> [WHAT YOU SHOULD DO]
The expected answer comprises all lines from the entries that contain the string "obszaru".

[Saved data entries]
++++++++++++++++++++
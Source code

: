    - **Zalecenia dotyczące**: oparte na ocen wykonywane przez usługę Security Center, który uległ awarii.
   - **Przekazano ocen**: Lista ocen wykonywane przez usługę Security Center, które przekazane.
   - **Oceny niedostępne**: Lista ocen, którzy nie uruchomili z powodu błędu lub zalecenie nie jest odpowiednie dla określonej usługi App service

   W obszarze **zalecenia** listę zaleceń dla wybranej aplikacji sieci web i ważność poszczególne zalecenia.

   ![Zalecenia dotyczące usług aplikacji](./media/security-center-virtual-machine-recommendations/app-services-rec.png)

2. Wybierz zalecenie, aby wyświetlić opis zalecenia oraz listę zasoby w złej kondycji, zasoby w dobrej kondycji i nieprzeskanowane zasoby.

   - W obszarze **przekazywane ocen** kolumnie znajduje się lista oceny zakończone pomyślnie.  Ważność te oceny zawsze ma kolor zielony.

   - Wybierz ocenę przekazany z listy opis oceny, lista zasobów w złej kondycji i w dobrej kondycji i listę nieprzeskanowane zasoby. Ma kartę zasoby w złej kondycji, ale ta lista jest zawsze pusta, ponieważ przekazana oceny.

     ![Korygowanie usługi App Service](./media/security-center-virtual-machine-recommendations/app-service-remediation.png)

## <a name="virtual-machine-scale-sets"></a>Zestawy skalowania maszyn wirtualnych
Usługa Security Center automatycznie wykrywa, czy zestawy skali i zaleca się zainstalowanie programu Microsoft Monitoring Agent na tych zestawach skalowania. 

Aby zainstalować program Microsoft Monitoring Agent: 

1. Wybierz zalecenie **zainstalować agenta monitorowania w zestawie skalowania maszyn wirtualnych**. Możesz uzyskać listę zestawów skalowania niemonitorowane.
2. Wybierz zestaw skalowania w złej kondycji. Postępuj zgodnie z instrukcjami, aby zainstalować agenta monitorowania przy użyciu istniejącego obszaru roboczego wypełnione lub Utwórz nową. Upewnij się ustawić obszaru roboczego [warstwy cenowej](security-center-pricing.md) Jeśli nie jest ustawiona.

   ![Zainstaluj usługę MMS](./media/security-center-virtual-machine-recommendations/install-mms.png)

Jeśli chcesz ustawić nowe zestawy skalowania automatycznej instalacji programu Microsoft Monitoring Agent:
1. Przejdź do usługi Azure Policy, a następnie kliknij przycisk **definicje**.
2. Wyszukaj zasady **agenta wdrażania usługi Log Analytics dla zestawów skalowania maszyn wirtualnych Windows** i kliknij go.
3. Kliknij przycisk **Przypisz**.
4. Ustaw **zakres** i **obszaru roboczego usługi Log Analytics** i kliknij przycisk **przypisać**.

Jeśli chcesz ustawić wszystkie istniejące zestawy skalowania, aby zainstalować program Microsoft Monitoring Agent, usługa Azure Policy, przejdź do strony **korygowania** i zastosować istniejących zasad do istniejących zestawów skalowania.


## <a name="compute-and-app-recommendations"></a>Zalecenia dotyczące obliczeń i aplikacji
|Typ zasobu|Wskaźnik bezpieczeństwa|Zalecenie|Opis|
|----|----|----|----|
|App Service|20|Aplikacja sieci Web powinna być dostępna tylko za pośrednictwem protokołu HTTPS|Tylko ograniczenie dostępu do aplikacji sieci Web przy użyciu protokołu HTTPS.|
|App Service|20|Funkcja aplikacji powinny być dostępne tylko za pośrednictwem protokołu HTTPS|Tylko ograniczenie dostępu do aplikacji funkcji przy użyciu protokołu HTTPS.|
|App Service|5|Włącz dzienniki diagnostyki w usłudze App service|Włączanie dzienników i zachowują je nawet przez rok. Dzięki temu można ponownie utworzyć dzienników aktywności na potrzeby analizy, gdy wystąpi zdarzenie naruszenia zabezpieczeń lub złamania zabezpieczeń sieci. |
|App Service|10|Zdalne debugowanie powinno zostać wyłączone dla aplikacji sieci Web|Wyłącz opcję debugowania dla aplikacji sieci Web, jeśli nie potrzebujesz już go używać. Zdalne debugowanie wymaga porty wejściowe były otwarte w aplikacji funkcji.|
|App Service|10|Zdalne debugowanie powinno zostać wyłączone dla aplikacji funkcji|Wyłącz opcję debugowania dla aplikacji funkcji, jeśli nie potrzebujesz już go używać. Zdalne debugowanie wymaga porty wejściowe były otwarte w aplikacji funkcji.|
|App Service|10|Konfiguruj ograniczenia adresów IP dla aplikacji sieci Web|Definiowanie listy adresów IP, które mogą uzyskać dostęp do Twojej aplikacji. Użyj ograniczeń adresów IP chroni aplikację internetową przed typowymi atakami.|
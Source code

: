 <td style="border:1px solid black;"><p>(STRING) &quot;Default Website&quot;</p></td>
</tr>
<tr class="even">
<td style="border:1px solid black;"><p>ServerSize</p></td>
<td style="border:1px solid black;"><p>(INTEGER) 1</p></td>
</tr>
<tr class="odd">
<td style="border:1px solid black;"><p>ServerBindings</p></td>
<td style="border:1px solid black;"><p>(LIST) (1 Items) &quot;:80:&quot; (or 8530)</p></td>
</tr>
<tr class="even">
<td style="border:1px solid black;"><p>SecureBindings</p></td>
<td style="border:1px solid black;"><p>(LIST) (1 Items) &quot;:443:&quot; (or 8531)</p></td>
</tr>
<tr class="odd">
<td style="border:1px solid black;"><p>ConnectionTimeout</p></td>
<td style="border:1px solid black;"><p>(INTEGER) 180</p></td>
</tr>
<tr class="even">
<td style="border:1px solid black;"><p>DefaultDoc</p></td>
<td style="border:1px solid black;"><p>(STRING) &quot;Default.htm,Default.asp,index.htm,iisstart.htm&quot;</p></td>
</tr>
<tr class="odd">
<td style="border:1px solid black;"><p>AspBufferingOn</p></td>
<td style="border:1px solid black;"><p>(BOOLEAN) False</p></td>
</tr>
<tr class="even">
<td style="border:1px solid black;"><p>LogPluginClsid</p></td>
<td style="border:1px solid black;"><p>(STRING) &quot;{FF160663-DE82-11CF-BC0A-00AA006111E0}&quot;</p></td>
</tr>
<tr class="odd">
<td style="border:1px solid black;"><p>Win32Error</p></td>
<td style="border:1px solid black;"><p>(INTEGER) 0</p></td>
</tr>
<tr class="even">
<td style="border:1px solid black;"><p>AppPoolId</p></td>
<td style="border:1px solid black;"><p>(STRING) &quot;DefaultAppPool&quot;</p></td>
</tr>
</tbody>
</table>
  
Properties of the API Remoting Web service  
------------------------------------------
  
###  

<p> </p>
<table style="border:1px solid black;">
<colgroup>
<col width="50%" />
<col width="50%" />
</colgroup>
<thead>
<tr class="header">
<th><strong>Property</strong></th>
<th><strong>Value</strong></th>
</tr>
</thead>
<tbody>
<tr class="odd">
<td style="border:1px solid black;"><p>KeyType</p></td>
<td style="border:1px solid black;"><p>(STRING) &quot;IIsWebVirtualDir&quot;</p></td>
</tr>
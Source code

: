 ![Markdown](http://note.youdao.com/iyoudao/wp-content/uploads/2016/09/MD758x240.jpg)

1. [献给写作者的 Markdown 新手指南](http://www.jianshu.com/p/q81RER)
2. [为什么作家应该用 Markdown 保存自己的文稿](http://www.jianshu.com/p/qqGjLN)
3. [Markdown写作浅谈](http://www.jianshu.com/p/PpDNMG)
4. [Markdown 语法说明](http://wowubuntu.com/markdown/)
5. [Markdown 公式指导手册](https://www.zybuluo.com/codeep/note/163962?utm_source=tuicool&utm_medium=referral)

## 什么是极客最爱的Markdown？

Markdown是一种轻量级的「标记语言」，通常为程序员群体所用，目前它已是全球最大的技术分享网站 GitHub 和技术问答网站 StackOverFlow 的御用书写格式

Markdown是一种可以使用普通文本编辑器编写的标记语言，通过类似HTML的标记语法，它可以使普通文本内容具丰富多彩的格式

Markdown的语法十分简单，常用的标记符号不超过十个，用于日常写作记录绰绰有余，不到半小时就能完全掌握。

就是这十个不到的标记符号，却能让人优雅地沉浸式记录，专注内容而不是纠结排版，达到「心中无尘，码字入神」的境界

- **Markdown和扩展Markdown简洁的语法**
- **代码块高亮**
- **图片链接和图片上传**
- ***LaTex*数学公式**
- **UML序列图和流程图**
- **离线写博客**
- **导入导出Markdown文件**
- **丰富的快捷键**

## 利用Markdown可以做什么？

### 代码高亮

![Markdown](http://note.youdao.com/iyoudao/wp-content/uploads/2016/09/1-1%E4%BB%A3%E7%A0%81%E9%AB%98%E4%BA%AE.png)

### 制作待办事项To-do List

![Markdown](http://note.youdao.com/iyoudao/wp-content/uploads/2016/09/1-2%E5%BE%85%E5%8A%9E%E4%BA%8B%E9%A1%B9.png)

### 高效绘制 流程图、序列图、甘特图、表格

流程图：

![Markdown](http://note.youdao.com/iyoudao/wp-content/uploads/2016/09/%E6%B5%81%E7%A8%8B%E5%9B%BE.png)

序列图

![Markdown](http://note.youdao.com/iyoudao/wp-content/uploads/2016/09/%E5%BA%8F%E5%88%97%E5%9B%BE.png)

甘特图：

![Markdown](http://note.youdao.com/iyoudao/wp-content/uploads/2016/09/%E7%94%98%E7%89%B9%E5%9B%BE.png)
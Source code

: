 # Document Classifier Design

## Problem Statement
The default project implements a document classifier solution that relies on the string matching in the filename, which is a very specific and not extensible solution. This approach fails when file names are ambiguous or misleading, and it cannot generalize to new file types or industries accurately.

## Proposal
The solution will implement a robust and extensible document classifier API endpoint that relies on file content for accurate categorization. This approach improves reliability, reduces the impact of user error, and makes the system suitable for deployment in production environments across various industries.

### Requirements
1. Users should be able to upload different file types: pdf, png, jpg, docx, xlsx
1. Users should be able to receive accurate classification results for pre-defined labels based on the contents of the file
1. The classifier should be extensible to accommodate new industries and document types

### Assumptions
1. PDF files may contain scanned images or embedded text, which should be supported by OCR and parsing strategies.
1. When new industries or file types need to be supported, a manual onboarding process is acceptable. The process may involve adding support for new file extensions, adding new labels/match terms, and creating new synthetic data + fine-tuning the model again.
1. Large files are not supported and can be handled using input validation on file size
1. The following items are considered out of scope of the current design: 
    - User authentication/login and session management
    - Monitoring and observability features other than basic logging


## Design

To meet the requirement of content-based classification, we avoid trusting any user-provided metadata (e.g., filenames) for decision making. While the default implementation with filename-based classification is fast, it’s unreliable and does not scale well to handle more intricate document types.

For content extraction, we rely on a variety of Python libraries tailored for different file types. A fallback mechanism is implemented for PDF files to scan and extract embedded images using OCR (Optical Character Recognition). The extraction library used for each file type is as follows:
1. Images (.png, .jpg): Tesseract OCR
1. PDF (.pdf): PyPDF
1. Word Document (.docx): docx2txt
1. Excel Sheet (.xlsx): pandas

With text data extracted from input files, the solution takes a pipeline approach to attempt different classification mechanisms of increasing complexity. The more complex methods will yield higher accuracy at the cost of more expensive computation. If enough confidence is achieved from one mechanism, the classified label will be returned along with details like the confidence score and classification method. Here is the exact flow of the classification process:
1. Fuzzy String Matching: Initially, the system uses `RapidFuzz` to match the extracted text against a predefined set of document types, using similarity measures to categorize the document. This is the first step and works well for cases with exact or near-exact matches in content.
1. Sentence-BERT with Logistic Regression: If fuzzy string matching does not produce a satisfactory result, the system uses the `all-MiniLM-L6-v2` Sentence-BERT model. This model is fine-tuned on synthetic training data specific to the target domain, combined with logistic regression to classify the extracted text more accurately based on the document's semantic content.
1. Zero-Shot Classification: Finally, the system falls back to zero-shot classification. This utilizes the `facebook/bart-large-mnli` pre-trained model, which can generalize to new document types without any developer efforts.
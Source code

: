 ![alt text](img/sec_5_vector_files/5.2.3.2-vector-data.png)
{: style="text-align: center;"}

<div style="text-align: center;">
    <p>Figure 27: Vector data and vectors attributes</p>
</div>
++++++++++++++++++++
> [REPLY]
2. Wybierz zestaw skalowania w złej kondycji. Postępuj zgodnie z instrukcjami, aby zainstalować agenta monitorowania przy użyciu istniejącego obszaru roboczego wypełnione lub Utwórz nową. Upewnij się ustawić obszaru roboczego [warstwy cenowej](security-center-pricing.md) Jeśli nie jest ustawiona.
4. Ustaw **zakres** i **obszaru roboczego usługi Log Analytics** i kliknij przycisk **przypisać**.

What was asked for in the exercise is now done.